Friday, November 11, 2011

A Culture of Solitude

Cuani walked without seeing, the countryside around her empty of the people that could give her sight. It was a rare joy. The wind was a warm comfort against her face and set the drapes of her shield mesh dancing across her legs. She pulled the mesh, a shapeless dress of web-thin ceramic beads, off over her head and draped it around her shoulders, realizing that here she didn't need it. Here she was not inundated by the sensations and thoughts of other people. She could feel instead the reality of the nuanen farmland through which she strode.

"Stay on the road til there is no more road, if you really want to walk that far, then turn left. There's a driveway but it's kind of windy, and the house a bit up slope to the right. Hopefully they'll spot you if you can't find the house. It's open enough, but they might not be looking."
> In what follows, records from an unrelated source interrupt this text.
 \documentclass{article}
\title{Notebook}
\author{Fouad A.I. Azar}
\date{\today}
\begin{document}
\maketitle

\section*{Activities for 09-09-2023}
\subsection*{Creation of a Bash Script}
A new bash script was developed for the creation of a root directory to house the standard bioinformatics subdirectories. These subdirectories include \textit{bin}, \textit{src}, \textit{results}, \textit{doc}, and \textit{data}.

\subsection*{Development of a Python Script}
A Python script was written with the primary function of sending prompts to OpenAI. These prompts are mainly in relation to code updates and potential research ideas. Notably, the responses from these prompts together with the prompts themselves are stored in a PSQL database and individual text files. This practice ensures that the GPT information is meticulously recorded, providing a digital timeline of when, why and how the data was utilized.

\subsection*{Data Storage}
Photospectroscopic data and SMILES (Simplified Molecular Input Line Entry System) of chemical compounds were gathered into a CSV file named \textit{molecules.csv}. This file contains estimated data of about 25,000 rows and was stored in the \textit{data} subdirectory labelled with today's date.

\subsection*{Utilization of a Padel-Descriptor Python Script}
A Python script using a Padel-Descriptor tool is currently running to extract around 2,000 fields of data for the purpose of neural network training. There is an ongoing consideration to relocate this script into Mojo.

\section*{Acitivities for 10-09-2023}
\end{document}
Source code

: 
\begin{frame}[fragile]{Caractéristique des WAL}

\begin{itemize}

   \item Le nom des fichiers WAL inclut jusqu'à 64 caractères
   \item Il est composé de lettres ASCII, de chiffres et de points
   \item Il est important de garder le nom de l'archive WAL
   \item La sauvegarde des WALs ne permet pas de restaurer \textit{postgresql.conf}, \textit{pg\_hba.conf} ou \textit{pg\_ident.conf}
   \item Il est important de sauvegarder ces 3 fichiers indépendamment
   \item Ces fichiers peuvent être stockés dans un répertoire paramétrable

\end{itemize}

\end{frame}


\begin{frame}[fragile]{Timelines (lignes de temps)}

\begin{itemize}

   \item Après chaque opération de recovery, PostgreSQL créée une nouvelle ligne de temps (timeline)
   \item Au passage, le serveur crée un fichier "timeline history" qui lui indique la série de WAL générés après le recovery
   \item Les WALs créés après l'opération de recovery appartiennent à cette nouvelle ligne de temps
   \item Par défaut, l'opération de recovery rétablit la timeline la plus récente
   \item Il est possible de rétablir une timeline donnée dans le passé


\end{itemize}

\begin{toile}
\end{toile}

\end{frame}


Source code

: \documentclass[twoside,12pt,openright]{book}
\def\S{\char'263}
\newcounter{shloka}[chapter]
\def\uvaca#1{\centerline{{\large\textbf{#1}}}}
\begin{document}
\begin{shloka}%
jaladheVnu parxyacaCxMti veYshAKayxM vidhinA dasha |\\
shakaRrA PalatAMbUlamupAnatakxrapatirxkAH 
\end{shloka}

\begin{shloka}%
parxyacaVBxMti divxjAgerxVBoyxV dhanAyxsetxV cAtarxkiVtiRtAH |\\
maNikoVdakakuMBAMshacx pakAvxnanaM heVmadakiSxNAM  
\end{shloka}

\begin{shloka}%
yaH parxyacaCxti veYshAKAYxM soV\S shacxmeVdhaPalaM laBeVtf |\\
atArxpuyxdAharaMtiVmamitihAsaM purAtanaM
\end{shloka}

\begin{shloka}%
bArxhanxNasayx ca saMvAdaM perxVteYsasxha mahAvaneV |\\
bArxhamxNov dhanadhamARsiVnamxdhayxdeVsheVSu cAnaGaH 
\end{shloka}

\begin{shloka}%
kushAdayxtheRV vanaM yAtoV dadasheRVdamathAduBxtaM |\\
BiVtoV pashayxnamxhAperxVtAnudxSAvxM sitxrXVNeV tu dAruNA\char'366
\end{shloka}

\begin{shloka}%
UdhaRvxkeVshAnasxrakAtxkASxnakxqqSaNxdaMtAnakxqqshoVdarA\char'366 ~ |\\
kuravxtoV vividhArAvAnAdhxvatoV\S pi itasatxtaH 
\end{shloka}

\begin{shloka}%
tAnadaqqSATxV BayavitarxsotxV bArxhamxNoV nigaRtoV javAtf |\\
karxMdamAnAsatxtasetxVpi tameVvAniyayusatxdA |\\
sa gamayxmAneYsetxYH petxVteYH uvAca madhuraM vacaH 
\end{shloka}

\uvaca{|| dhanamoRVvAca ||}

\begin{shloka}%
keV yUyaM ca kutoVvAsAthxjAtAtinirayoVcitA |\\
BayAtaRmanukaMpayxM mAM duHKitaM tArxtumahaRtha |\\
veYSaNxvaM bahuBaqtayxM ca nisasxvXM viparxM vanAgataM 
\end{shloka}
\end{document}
That's what the shuttle pilot had told her when she disembarked and asked for directions instead of a ride. The shuttle wasn't allowed in the farmlands, nor motorized vehicles, but buggy drivers could be booked in advance. Buggy drivers and hosts and empaths were all that were allowed. And her. Wherever empaths but not telepaths, wherever telepaths but not empaths, she could go almost always. But she had checked. The exceptions were rare but important. She hadn't bothered with the buggy driver. It was a walkable distance and she wanted to experience it without the encumberance of people.

The sun, she could feel, was already high overhead, warming her hair, her forehead, a little of one cheek. The mesh was keeping the sun from heating her shoulders, an unexpected benefit. Academically, she knew the mesh was a kind of temperature moderator, but that wasn't it's purpose, just a side bonus she forgot about in the already-controlled temperatures of the comm center where she lived and worked. Her legs, lightly wrapped by the thin overalls, were cooled by the light breeze, almost chill despite the high sun and she reminded herself not to pause in her walking. She would want to be there by the time the sun fell. Her luggage had been sent ahead with another buggy rider and she hadn't thought to grab a coat.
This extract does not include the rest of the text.